Para combater a desinformação e impedir que informações incorretas ganhem espaço, Ecoa consultou cientistas e instituições respeitadas para responder às afirmações falsas.
Sim, a agropecuária intensiva tem efeito direto no aquecimento global.
- No Brasil, o agro é responsável por 75% das emissões de gases de efeito estufa
- A maior parte vem da mudança no uso da terra, que é a derrubada de biomas para dar lugar a pastos e plantações
- Florestas esfriam o clima e têm um papel importante na regulação da temperatura do planeta
- Rebanhos de ruminantes emitem metano, o segundo gás de efeito estufa mais abundante gerado pelas atividades do homem
- Agropecuária emite óxido nitroso, produzido a partir dos resíduos dos animais e pelas transformações do nitrogênio de fertilizantes
Basta falar sobre o efeito da pecuária e da agricultura intensiva no clima que as críticas chegam.
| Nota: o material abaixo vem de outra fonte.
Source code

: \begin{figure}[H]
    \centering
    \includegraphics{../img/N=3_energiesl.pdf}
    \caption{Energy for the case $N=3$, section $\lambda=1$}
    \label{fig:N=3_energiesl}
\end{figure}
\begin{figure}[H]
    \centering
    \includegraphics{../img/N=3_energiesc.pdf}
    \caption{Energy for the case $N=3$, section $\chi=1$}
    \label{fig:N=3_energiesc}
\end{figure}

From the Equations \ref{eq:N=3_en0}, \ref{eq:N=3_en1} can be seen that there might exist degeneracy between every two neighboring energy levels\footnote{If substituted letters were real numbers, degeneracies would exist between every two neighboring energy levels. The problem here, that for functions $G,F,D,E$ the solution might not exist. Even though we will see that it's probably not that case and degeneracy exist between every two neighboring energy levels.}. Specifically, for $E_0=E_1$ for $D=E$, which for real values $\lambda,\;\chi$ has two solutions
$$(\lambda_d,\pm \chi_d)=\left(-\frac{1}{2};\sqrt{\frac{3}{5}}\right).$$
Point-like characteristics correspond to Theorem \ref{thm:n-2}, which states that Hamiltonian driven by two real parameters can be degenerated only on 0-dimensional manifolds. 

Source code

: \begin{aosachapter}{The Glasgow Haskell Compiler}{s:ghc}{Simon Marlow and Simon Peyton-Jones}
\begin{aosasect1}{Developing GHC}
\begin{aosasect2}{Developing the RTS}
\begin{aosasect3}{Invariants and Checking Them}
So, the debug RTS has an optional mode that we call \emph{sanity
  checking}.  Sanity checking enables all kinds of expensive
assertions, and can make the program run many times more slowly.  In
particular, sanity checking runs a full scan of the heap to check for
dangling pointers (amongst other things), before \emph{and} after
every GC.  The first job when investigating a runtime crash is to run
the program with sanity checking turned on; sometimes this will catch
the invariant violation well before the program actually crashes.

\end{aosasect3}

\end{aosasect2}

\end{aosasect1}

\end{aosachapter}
Mas como a ciência explica o efeito do agronegócio, especialmente a pecuária, no aquecimento global?
Todas as atividades do ser humano emitem gases do efeito estufa na atmosfera. Globalmente, 73% das emissões vêm da queima de combustíveis fósseis. No Brasil, o agro é responsável por 75% das emissões, explica Alexandre Araújo Costa, cientista do Clima, professor titular do mestrado em climatologia da Uece (Universidade Estadual do Ceará).
A maior parte disso vem da modificação do uso do solo, ou seja, do desmatamento de biomas florestais para substituição por pastos e plantações. A derrubada das matas altera as emissões porque as árvores e plantas nativas são capazes de capturar e acumular gases.
Um estudo internacional que reuniu pesquisadores do Ifusp (Instituto de Física da USP) e da Unifesp observou que as emissões das florestas esfriam o clima e têm um papel importante na regulação da temperatura do planeta. Derrubando as florestas, o efeito resfriador se perde e o aquecimento global cresce.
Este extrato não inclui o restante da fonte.